9 C. Wright & A. Miller, Federal Practice & Procedure ยง 2533 at 586 (1971). While this rationale is sound, it applies to a trial court's judgment regarding the legal sufficiency of the evidence and does not support a decision to defer determinations regarding the admissibility of evidence.

[2] Under the rules, the defense motion may be construed as untimely because plaintiffs' counsel had not put in all of his evidence on damages, which was to include both additional lay and expert testimony. Minn.R.Civ.P. 50.01 provides, in relevant part: "A motion for directed verdict may be made at the close of the evidence offered by an opponent or at the close of all the evidence." (Emphasis added). This statement of the rule has been widely adopted, and it has been construed to preclude the granting of a directed verdict against a party which has not completed the presentation of its evidence. See, e.g., Duplechin v. John Doe, 365 So. 2d 53, 54 (La.Ct.App.1978). In the present case, however, although plaintiff's counsel opposed the motion for purposes of the record, he did not oppose it on the ground that he had not rested his case. Rather, plaintiffs' counsel invited the defense motion, and his opposition to that motion consisted solely of arguments regarding the sufficiency of evidence already in the record. In so doing, it is clear that plaintiffs' counsel effectively rested, and that the motion for a directed verdict may therefore be construed as having been brought in a timely fashion.

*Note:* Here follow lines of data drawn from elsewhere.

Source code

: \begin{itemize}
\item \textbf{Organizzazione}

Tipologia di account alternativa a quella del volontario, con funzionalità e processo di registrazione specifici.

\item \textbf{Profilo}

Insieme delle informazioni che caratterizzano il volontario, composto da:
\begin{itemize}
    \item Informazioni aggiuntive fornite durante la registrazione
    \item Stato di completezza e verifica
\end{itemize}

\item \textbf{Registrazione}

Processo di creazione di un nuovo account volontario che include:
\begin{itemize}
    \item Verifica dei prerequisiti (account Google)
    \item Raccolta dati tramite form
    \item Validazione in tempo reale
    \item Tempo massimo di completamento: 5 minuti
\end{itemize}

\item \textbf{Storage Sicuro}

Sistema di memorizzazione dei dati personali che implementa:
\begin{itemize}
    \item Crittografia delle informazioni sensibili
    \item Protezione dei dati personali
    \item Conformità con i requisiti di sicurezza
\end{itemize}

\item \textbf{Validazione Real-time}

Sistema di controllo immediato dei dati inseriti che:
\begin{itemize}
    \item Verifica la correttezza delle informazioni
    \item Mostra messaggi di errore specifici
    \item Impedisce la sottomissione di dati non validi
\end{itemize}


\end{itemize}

[3] Appellants argue that the practical experience requirement should be relaxed in cases involving a rare technique. We have not passed upon this proposition, although we have noted that there is foreign authority for it. See Cornfeldt v. Tongen, 262 N.W.2d 684, 693 n. 5 (1977), citing Dow v. Kaiser Foundation, 12 Cal. App. 3d 488, 90 Cal. Rptr. 747 (1970). See also Gaston v. Hunter, 121 Ariz. 33, 52, 588 P.2d 326, 345 (Ariz.Ct.App.1978). Even if we were to adopt such a rule, there is little evidence in the record to support appellants' proposition regarding the rarity of the use of penicillamine in treating rheumatoid arthritis in 1977, or to support the inference that there are no rheumatologists available to testify.

[4] In Mulder, we described the type of "package insert" which can serve as a standard of care in this context as one which recommends: "(1) the conditions under which its drug should be prescribed; (2) the disorders it is designed to relieve; (3) the precautionary measures which should be observed; and [which] (4) warns of the dangers which are inherent in its use * *." Mulder, 288 Minn. at 339, 181 N.W.2d 870, 887 (1976). The Food and Drug Administration did not approve the use of penicillamine for rheumatoid arthritis until late 1978, and the package inserts admitted as evidence at trial and applicable to the treatment period (February 1977 to August 1977) do not list rheumatoid arthritis as an approved indication. An issue therefore arises regarding whether the package inserts introduced at trial can serve as a standard of care under the criteria established in Mulder. However, because we hold that the plaintiffs failed to meet their burden of production with regard to the causation element of their cause of action for negligent treatment, we need not address this issue.